Structural Stiffness Matching Modeling and Active Design Approach for Multiple Stepped Cantilever Beam

Abstract

Aiming at the problem that it is difficult to realize the optimal design due to the fuzzy mapping relationship for the structural stiffness of multiple stepped cantilever beam; a stiffness matching modeling and active stiffness design approach was proposed. Firstly, by deriving out the continuous coordination conditions and the load extrapolation expressions of the cantilever joint, the stiffness analytical model and the recursive model were established for multiple cantilever beam segments, and the stiffness influence coefficient of those composition parameters were obtained by the sensitivity analysis.
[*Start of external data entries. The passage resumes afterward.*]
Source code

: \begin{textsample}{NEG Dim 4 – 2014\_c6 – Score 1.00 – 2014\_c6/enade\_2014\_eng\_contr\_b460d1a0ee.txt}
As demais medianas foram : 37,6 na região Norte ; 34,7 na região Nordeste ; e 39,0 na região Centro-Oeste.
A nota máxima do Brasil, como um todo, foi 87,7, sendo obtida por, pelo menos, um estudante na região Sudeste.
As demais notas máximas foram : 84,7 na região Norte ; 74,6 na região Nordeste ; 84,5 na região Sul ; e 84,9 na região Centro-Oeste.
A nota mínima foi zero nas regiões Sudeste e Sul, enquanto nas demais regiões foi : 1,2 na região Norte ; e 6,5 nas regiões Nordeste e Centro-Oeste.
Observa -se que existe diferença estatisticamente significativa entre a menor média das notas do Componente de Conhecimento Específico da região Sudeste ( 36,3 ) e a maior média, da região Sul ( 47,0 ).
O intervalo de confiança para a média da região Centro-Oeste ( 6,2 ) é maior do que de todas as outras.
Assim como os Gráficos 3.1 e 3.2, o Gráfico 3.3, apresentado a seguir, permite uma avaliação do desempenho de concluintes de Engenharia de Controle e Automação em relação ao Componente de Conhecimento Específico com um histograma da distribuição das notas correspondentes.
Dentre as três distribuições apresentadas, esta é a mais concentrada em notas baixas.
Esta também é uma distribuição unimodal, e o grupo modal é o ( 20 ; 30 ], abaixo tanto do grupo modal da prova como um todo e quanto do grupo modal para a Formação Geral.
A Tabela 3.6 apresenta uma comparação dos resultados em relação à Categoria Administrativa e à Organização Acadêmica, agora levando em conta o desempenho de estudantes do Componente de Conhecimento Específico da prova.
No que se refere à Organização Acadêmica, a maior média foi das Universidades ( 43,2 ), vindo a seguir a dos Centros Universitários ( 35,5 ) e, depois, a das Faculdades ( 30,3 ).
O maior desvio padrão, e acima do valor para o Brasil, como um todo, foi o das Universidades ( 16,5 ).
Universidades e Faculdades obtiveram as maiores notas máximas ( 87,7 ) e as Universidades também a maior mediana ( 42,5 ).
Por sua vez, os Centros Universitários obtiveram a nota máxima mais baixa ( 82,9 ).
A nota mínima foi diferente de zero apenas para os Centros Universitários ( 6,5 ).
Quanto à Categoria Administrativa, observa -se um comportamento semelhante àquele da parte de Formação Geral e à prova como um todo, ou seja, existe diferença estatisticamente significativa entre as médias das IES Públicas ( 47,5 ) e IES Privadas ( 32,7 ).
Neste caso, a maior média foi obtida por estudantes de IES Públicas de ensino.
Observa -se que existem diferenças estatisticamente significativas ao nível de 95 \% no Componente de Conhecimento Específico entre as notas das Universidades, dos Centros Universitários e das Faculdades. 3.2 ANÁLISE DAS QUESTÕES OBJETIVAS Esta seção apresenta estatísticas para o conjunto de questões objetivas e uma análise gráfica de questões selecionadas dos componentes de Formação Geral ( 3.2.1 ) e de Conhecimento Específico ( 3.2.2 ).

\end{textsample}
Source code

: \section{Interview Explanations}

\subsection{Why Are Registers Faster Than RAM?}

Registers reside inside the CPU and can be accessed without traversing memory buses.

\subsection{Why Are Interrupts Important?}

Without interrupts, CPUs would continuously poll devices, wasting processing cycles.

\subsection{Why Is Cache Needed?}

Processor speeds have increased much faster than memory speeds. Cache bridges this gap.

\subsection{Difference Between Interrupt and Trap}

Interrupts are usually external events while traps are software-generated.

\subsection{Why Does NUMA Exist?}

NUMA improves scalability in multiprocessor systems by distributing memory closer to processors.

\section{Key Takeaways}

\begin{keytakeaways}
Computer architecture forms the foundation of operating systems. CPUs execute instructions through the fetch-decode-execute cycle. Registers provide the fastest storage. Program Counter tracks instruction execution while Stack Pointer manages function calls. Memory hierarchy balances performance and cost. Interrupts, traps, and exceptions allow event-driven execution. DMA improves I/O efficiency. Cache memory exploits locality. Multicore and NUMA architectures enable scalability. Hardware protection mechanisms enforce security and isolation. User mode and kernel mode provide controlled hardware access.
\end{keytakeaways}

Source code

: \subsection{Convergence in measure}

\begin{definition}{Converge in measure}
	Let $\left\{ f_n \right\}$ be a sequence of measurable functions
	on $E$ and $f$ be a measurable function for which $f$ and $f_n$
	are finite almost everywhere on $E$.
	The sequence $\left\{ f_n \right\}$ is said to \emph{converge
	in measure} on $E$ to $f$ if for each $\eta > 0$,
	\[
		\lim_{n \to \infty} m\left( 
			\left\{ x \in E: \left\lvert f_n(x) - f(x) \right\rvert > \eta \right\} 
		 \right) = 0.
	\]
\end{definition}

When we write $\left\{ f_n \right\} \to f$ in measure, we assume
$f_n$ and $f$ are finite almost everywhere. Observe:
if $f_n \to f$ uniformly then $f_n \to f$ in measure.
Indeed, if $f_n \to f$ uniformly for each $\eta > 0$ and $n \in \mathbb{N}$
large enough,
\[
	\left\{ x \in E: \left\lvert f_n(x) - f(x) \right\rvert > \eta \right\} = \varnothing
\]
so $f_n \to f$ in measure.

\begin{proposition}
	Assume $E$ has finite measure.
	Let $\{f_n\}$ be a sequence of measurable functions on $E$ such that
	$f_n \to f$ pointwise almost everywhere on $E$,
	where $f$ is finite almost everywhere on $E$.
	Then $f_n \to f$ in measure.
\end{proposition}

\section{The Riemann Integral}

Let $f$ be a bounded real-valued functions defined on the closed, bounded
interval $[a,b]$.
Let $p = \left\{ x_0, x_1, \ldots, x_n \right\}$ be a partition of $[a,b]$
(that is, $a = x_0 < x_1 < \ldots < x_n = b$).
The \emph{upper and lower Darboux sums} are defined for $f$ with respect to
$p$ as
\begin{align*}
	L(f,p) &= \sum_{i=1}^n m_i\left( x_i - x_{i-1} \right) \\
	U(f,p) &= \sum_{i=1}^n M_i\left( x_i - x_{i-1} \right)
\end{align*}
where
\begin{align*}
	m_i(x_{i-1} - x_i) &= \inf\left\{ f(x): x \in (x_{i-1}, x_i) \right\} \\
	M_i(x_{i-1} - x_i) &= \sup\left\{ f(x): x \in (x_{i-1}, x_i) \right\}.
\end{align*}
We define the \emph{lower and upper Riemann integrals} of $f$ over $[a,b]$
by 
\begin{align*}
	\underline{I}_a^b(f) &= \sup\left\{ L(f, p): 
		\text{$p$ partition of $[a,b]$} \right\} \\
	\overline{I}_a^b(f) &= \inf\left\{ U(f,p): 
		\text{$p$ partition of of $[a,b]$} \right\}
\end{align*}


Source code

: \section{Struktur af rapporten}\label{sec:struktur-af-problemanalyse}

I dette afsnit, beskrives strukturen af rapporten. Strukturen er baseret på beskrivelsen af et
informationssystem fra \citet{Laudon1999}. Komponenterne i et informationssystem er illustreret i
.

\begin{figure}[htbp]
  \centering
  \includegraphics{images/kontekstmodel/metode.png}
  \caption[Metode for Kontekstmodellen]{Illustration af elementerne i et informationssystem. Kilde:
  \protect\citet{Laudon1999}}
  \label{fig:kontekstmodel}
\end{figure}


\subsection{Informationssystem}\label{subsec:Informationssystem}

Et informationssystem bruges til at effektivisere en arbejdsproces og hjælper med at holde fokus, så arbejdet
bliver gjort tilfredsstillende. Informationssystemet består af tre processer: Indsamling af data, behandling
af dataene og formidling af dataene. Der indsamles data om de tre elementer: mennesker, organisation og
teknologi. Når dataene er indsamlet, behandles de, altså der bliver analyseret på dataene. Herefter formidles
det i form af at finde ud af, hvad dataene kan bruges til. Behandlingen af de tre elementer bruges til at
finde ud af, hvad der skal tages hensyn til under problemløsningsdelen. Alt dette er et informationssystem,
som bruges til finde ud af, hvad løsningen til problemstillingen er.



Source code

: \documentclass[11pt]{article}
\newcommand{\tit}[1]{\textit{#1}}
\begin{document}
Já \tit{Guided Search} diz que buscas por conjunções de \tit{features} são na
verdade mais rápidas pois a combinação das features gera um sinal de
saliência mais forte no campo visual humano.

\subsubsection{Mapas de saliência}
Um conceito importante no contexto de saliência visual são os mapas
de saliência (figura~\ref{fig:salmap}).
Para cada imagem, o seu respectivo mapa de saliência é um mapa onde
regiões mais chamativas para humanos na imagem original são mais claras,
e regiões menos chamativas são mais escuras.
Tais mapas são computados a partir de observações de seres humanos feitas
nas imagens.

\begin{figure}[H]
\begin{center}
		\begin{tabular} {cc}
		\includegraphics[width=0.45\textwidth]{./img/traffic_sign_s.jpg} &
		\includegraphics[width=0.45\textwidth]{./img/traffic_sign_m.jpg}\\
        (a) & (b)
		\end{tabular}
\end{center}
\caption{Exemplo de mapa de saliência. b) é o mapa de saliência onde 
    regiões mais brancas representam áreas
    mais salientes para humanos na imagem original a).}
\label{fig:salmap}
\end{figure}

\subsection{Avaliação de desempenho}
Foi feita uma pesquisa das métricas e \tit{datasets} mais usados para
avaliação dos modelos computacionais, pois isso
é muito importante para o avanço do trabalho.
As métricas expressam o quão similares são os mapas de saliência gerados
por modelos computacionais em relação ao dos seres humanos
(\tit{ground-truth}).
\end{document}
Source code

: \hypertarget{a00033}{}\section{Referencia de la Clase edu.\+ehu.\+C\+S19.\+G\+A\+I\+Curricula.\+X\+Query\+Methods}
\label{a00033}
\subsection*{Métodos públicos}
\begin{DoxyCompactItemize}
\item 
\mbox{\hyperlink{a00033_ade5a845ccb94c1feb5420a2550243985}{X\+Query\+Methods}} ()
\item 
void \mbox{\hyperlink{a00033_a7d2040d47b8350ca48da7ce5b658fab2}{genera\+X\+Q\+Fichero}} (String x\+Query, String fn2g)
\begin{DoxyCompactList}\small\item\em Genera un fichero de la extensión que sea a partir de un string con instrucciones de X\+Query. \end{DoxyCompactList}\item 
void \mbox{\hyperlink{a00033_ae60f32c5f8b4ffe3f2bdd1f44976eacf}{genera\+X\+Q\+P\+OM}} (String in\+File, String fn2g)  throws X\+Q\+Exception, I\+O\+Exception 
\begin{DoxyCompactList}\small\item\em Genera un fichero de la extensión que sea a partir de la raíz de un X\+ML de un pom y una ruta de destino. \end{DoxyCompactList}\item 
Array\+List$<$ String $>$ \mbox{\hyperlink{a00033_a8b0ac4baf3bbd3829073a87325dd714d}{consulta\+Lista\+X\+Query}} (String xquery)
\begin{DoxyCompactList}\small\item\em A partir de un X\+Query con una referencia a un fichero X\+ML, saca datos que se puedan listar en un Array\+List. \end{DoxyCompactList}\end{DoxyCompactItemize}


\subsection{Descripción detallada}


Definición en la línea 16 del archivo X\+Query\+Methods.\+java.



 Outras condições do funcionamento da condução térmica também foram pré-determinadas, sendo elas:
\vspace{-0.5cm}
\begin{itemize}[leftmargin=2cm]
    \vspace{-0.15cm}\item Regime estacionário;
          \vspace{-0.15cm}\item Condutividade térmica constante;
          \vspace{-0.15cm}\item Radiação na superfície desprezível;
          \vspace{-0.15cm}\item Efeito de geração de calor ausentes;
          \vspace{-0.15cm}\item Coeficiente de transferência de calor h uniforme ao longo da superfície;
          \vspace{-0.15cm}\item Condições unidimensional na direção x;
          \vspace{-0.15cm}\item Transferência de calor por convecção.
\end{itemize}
Then, the active stiffness optimization design process was constructed according to the stiffness design level of the stepped cantilever beam, and those implementation procedures were clearly figured out. Finally, the comparison and verification of the stiffness design of the stepped cantilever beam was carried out through numerical simulations, finite element analysis and bench test. The obtained results showed that the established models and the active stiffness design method are reasonable and effective. The stiffness match parameters are easy to meet the stiffness index requirements, and the safety factor is greater than 1; when the number of steps is not more than 5. The relative error between the match stiffness and the test stiffness is less than 15%, which can be reduced to less than 5% by adding redundancy coefficient (1.05, 1.15).